High electric rates and low costs of renewables mean it is now possible for ordinary folk to produce their own power less expensively than buying it. This includes cost of financing. Electric generating companies are loosing residential customers.
As renewables have become less expensive, big businesses have come to know it is less expensive to make their own power than to buy it, and whatever excess they make is sold. Electric generating companies are getting competition from former large customers. The list of such companies includes Google, Apple, Walmart, Ikea, Staples, Coca-Cola, and many more.
- Fossil fuels are seeing increasing costs, while their competitors’ costs decline.
The costs of solar power have declined to below $3 per watt, for commercial installation. There is hope that they will decline to below $1 per watt by 2020. Costs of windpower are also declining rapidly.
Costs of oil and gas are not stable. “Fracked” fields are showing declining productivity even though more and more wells are drilled. In some cases, productivity is declining at rates of nearly 50% per year. Natural gas costs are currently low, but over all are only likely to go up.
Also, continued use of fossil fuels requires ever-increasing controls of emissions. This is a problem renewables do not have to face. By comparison, renewables do not have fuel demands and are not subject to fluctuations in the fuel market.
- Fossil fuels are having more trouble getting financing; at the same time, renewables are getting funding more easily.
Since wind and solar power do not depend on fuel, it is possible to calculate their costs rather closely for very long periods. Bankers have become aware of this and other benefits. They are increasingly willing to finance renewables.

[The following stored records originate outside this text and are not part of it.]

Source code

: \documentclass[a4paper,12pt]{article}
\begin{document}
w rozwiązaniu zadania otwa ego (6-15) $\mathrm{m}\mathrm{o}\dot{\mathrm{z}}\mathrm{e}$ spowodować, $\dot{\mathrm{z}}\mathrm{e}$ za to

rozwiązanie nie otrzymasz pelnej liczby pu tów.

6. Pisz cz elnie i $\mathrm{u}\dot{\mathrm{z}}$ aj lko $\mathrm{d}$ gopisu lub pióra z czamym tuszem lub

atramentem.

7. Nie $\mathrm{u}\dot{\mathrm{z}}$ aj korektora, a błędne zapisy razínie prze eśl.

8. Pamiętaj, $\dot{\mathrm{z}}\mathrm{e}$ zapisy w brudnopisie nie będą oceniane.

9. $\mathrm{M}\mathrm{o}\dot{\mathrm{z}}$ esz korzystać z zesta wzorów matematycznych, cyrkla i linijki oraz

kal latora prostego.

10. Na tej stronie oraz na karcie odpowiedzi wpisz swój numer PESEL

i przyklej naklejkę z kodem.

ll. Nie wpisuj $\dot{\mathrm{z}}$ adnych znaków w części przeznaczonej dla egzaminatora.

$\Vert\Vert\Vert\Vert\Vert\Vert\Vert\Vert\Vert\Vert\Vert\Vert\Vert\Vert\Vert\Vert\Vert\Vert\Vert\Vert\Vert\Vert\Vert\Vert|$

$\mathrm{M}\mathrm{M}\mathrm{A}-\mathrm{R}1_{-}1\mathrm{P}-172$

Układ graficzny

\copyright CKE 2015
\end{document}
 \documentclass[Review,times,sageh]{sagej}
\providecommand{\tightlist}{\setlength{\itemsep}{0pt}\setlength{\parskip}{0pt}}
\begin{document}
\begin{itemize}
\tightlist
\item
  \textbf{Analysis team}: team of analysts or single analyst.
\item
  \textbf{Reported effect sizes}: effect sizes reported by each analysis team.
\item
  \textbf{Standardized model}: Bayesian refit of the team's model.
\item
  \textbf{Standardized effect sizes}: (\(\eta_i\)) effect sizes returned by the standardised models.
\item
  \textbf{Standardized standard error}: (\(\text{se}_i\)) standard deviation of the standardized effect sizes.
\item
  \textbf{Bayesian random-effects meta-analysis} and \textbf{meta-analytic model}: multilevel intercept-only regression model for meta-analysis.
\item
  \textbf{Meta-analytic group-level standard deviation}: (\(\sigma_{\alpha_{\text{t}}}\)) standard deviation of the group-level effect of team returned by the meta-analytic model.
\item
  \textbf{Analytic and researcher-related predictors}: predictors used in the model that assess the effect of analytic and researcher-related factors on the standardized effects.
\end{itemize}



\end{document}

By contrast, such large financial institutions as the World Bank, European Investment Bank, and the European Bank for Reconstruction and Development are no longer willing to finance coal-based operations.
- The old ideas about intermittent and variable power from solar and wind are turning out not to be valid.
Not long ago, some proponents of big power plants were saying that it would not be possible to run a grid that was more than 20% powered by solar and wind. This has turned out to be completely wrong in the real world, where some countries are already normally powered by over 40% renewables already. Some have even been occasionally powered 100% by wind.
Traditional forms of power take many hours to several days to get up to speed, so they have to produce power at full capacity all night, selling power at low prices, to take advantage of the high prices of high demand periods during daytime.
Solar power can meet the daytime demand loads, eliminating high profit periods for fossil fuels. And when the sun is not shining, the wind is usually blowing. They make it much harder for old-style plants to make money.
Windpower is getting more efficient. The output of wind turbines is getting less intermittent and variable. The capacity factor, a measure of reliability of output, is approaching, and in some circumstances even exceeding, that of hydropower and traditional gas plants.
“Smart grids,” with resources combined and controlled by computers, can match grid demand with the correct amount of energy production. It turns out that not only are renewables capable of powering the grid, they may do it better than fossil fuels and nuclear did.
- Political and financial pressure against fossil fuels and nuclear is increasing, and with compelling reasons for action soon.
The high cost of fossil fuel subsidies has become clear. The worldwide cost is calculated at over $545 billion each year by the UN. Eliminate that cost, and it is possible to finance the answer to global warming, which has the added benefits of creating jobs, keeping energy money within a country, and providing energy security. Nations are taking note.
The political pressures being brought to bear by fossil fuel companies to get their way are being matched by other, greater pressures to prevent them from doing so. Large companies have begun to notice the high costs of global warming. Major investment organizations, including retirement and mutual funds, with assets valued in the trillions of dollars, are demanding that fossil fuel producers explain how they intend to survive in a time of global warming.
- Even in the transportation sector, fossil fuels are set to lose ground.
Prices of electric vehicles and batteries are declining rapidly. Volkswagen says electric cars will cost less than traditional gas-powered vehicles within three years. Including the government incentives in the US, they already do. And, they can be powered by an owner’s solar panels.
Our conclusion: Forget fossil fuels; invest in renewable power.